| To do |
Output every line of the material exactly, omitting images.

| Records shown |
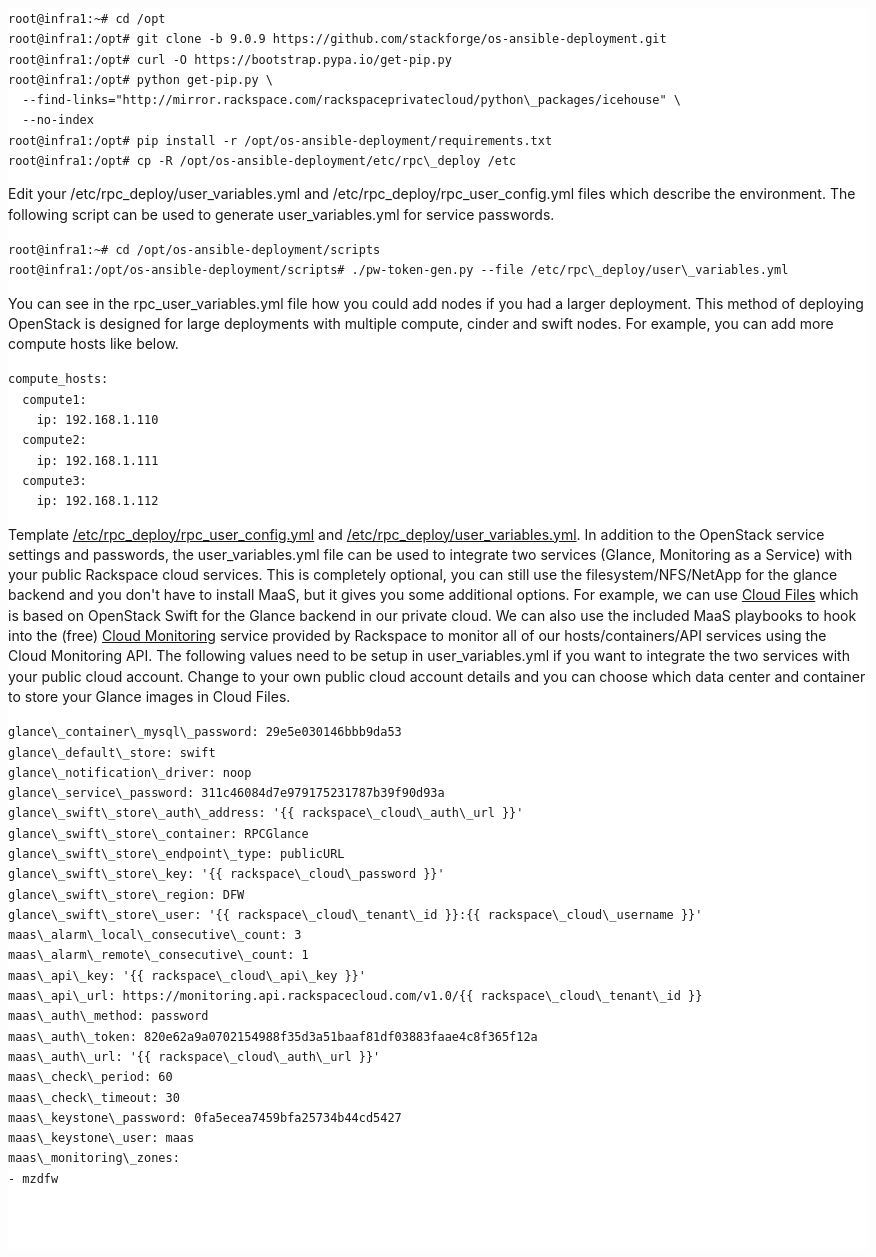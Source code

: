 <pre><code>root@infra1:~# cd /opt
root@infra1:/opt# git clone -b 9.0.9 https://github.com/stackforge/os-ansible-deployment.git
root@infra1:/opt# curl -O https://bootstrap.pypa.io/get-pip.py
root@infra1:/opt# python get-pip.py \
  --find-links="http://mirror.rackspace.com/rackspaceprivatecloud/python\_packages/icehouse" \
  --no-index
root@infra1:/opt# pip install -r /opt/os-ansible-deployment/requirements.txt
root@infra1:/opt# cp -R /opt/os-ansible-deployment/etc/rpc\_deploy /etc</pre></code>

Edit your /etc/rpc\_deploy/user\_variables.yml and /etc/rpc\_deploy/rpc\_user\_config.yml files which describe the environment. The following script can be used to generate user_variables.yml for service passwords. 

<pre><code>root@infra1:~# cd /opt/os-ansible-deployment/scripts
root@infra1:/opt/os-ansible-deployment/scripts# ./pw-token-gen.py --file /etc/rpc\_deploy/user\_variables.yml</pre></code>

You can see in the rpc\_user\_variables.yml file how you could add nodes if you had a larger deployment. This method of deploying OpenStack is designed for large deployments with multiple compute, cinder and swift nodes. For example, you can add more compute hosts like below.

<pre><code>compute_hosts:
  compute1:
    ip: 192.168.1.110
  compute2:
    ip: 192.168.1.111
  compute3:
    ip: 192.168.1.112</pre></code>

Template [/etc/rpc\_deploy/rpc\_user\_config.yml](https://gist.github.com/shane-c/f708f68fc597327d07a1) and [/etc/rpc\_deploy/user\_variables.yml](https://gist.github.com/shane-c/fa969ff78a110c4c23b4). In addition to the OpenStack service settings and passwords, the user\_variables.yml file can be used to integrate two services (Glance, Monitoring as a Service) with your public Rackspace cloud services. This is completely optional, you can still use the filesystem/NFS/NetApp for the glance backend and you don't have to install MaaS, but it gives you some additional options. For example, we can use [Cloud Files](http://www.rackspace.com/cloud/files) which is based on OpenStack Swift for the Glance backend in our private cloud. We can also use the included MaaS playbooks to hook into the (free) [Cloud Monitoring](http://www.rackspace.com/cloud/monitoring) service provided by Rackspace to monitor all of our hosts/containers/API services using the Cloud Monitoring API. The following values need to be setup in user\_variables.yml if you want to integrate the two services with your public cloud account. Change to your own public cloud account details and you can choose which data center and container to store your Glance images in Cloud Files.

<pre><code>glance\_container\_mysql\_password: 29e5e030146bbb9da53
glance\_default\_store: swift
glance\_notification\_driver: noop
glance\_service\_password: 311c46084d7e979175231787b39f90d93a
glance\_swift\_store\_auth\_address: '{{ rackspace\_cloud\_auth\_url }}'
glance\_swift\_store\_container: RPCGlance
glance\_swift\_store\_endpoint\_type: publicURL
glance\_swift\_store\_key: '{{ rackspace\_cloud\_password }}'
glance\_swift\_store\_region: DFW
glance\_swift\_store\_user: '{{ rackspace\_cloud\_tenant\_id }}:{{ rackspace\_cloud\_username }}'
maas\_alarm\_local\_consecutive\_count: 3
maas\_alarm\_remote\_consecutive\_count: 1
maas\_api\_key: '{{ rackspace\_cloud\_api\_key }}'
maas\_api\_url: https://monitoring.api.rackspacecloud.com/v1.0/{{ rackspace\_cloud\_tenant\_id }}
maas\_auth\_method: password
maas\_auth\_token: 820e62a9a0702154988f35d3a51baaf81df03883faae4c8f365f12a
maas\_auth\_url: '{{ rackspace\_cloud\_auth\_url }}'
maas\_check\_period: 60
maas\_check\_timeout: 30
maas\_keystone\_password: 0fa5ecea7459bfa25734b44cd5427
maas\_keystone\_user: maas
maas\_monitoring\_zones:
- mzdfw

| Answer |
Source code

: <pre><code>root@infra1:~# cd /opt
root@infra1:/opt# git clone -b 9.0.9 https://github.com/stackforge/os-ansible-deployment.git
root@infra1:/opt# curl -O https://bootstrap.pypa.io/get-pip.py
root@infra1:/opt# python get-pip.py \
  --find-links="http://mirror.rackspace.com/rackspaceprivatecloud/python\_packages/icehouse" \
  --no-index
root@infra1:/opt# pip install -r /opt/os-ansible-deployment/requirements.txt
root@infra1:/opt# cp -R /opt/os-ansible-deployment/etc/rpc\_deploy /etc</pre></code>

Edit your /etc/rpc\_deploy/user\_variables.yml and /etc/rpc\_deploy/rpc\_user\_config.yml files which describe the environment. The following script can be used to generate user_variables.yml for service passwords. 

<pre><code>root@infra1:~# cd /opt/os-ansible-deployment/scripts
root@infra1:/opt/os-ansible-deployment/scripts# ./pw-token-gen.py --file /etc/rpc\_deploy/user\_variables.yml</pre></code>

You can see in the rpc\_user\_variables.yml file how you could add nodes if you had a larger deployment. This method of deploying OpenStack is designed for large deployments with multiple compute, cinder and swift nodes. For example, you can add more compute hosts like below.

<pre><code>compute_hosts:
  compute1:
    ip: 192.168.1.110
  compute2:
    ip: 192.168.1.111
  compute3:
    ip: 192.168.1.112</pre></code>

Template [/etc/rpc\_deploy/rpc\_user\_config.yml](https://gist.github.com/shane-c/f708f68fc597327d07a1) and [/etc/rpc\_deploy/user\_variables.yml](https://gist.github.com/shane-c/fa969ff78a110c4c23b4). In addition to the OpenStack service settings and passwords, the user\_variables.yml file can be used to integrate two services (Glance, Monitoring as a Service) with your public Rackspace cloud services. This is completely optional, you can still use the filesystem/NFS/NetApp for the glance backend and you don't have to install MaaS, but it gives you some additional options. For example, we can use [Cloud Files](http://www.rackspace.com/cloud/files) which is based on OpenStack Swift for the Glance backend in our private cloud. We can also use the included MaaS playbooks to hook into the (free) [Cloud Monitoring](http://www.rackspace.com/cloud/monitoring) service provided by Rackspace to monitor all of our hosts/containers/API services using the Cloud Monitoring API. The following values need to be setup in user\_variables.yml if you want to integrate the two services with your public cloud account. Change to your own public cloud account details and you can choose which data center and container to store your Glance images in Cloud Files.

<pre><code>glance\_container\_mysql\_password: 29e5e030146bbb9da53
glance\_default\_store: swift
glance\_notification\_driver: noop
glance\_service\_password: 311c46084d7e979175231787b39f90d93a
glance\_swift\_store\_auth\_address: '{{ rackspace\_cloud\_auth\_url }}'
glance\_swift\_store\_container: RPCGlance
glance\_swift\_store\_endpoint\_type: publicURL
glance\_swift\_store\_key: '{{ rackspace\_cloud\_password }}'
glance\_swift\_store\_region: DFW
glance\_swift\_store\_user: '{{ rackspace\_cloud\_tenant\_id }}:{{ rackspace\_cloud\_username }}'
maas\_alarm\_local\_consecutive\_count: 3
maas\_alarm\_remote\_consecutive\_count: 1
maas\_api\_key: '{{ rackspace\_cloud\_api\_key }}'
maas\_api\_url: https://monitoring.api.rackspacecloud.com/v1.0/{{ rackspace\_cloud\_tenant\_id }}
maas\_auth\_method: password
maas\_auth\_token: 820e62a9a0702154988f35d3a51baaf81df03883faae4c8f365f12a
maas\_auth\_url: '{{ rackspace\_cloud\_auth\_url }}'
maas\_check\_period: 60
maas\_check\_timeout: 30
maas\_keystone\_password: 0fa5ecea7459bfa25734b44cd5427
maas\_keystone\_user: maas
maas\_monitoring\_zones:
- mzdfw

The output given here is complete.